Christian Gerhaher: Ferne Geliebte (CD, Sony, 2012).
Composed in April 1816, Beethoven's song cycle is at the very heart of the lieder repertoire. Gerhaher and his accompanist Gerald Huber approach the cycle in a straightforward, private manner. The results are overwhelming. There are no exaggerated interpretative points or highlighting, thus details, nuances and transitions emerge naturally and clearly. The impression is not of a public performance but an intimate confession to a close friend. The simplicity of the final song is disarming and moving:

Nimm sie hin den, diese Lieder,
Die ich die, Geliebte, sang,
Singe sie dann abends wieder ...

This is followed by the Schoenberg cycle 'The Book of the Hanging Gardens', also essentially quiet and contemplative, though, more dreamlike, hallucinatory, fleeting. Three Haydn Lieder follow providing some repose between the Schoenberg and Alban Berg's 'Fünf Orchesterlieder' (in piano and voice version). The recital ends as it began - with Beethoven. Gerhaher's interpretation of Adelaide is extroverted and emphatic.
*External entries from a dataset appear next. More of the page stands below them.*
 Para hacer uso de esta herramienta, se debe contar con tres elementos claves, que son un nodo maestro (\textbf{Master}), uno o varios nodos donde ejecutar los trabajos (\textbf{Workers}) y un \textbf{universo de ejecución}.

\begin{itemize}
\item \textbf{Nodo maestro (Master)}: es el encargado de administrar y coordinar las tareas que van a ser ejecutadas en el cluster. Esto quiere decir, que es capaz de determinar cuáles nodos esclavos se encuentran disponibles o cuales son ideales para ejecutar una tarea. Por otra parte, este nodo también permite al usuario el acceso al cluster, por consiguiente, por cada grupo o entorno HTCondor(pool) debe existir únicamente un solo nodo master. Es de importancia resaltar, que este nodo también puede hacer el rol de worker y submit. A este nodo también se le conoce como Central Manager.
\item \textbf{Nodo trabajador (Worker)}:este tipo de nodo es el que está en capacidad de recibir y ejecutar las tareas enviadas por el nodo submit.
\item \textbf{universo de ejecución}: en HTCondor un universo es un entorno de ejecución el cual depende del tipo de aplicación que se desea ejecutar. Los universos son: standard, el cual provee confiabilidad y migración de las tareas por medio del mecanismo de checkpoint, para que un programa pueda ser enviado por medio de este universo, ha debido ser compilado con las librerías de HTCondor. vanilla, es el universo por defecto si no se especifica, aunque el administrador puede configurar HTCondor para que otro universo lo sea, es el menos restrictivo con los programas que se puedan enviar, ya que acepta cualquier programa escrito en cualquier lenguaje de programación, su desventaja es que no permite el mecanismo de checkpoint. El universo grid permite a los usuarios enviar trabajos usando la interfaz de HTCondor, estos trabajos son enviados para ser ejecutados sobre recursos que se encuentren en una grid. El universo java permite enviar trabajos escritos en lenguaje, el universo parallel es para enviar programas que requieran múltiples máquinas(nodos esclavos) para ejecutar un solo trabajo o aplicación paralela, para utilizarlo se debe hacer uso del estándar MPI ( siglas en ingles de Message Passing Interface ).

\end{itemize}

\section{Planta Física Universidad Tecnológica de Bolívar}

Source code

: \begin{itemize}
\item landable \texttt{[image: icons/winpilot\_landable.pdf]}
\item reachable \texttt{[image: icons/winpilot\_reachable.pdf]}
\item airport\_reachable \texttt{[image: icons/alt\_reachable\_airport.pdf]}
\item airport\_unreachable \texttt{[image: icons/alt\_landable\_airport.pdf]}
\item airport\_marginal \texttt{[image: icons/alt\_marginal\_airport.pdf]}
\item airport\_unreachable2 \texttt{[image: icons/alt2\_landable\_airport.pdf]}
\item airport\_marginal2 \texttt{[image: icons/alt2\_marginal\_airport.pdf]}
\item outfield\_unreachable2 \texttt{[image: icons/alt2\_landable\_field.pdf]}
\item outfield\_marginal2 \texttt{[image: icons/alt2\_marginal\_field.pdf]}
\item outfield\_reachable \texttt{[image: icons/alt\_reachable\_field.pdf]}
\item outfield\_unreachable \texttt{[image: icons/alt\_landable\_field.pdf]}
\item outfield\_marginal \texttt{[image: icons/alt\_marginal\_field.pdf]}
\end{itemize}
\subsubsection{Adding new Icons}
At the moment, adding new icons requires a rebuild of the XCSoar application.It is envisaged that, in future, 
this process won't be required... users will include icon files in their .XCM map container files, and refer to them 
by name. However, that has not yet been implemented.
Throughout Gerhaher and Huber display purity and beauty of tone.

Angelika Kirchschlager: Wiener-Lieder aus den Kremser Alben (ORF, 1998).
Before she conquered the opera houses and recital halls around the world, Angelika Kirchschlager recorded these Viennese songs as part of a large ORF project. The composer Eduard Kremser had collected many old Viennese songs in the early twentieth century - a time of interest in folk music throughout Central Europe. Accompanied by Die Philharmonia Schrammeln, the songs on this CD are nearly all in Wiener Dialekt and mostly cover everyday experiences in a young girl's life. Many are from the early nineteenth century and the period of Biedermeier Vienna. Titles such as 'Die Wäschertonerl vom Himmelpfortgrund' or 'I bin a Madl von einer eigenen Rass'' evoke a time of daily manual work, occasional music evenings, young love and decisive life choices. The choice of a Schrammel quartet as accompanists, rather than piano, sets an informal tone and if it were not for the outstanding voice of Kirchschlager, one could imagine being in a Heuriger on the outskirts of Vienna. Ein Stück vom alten Wien.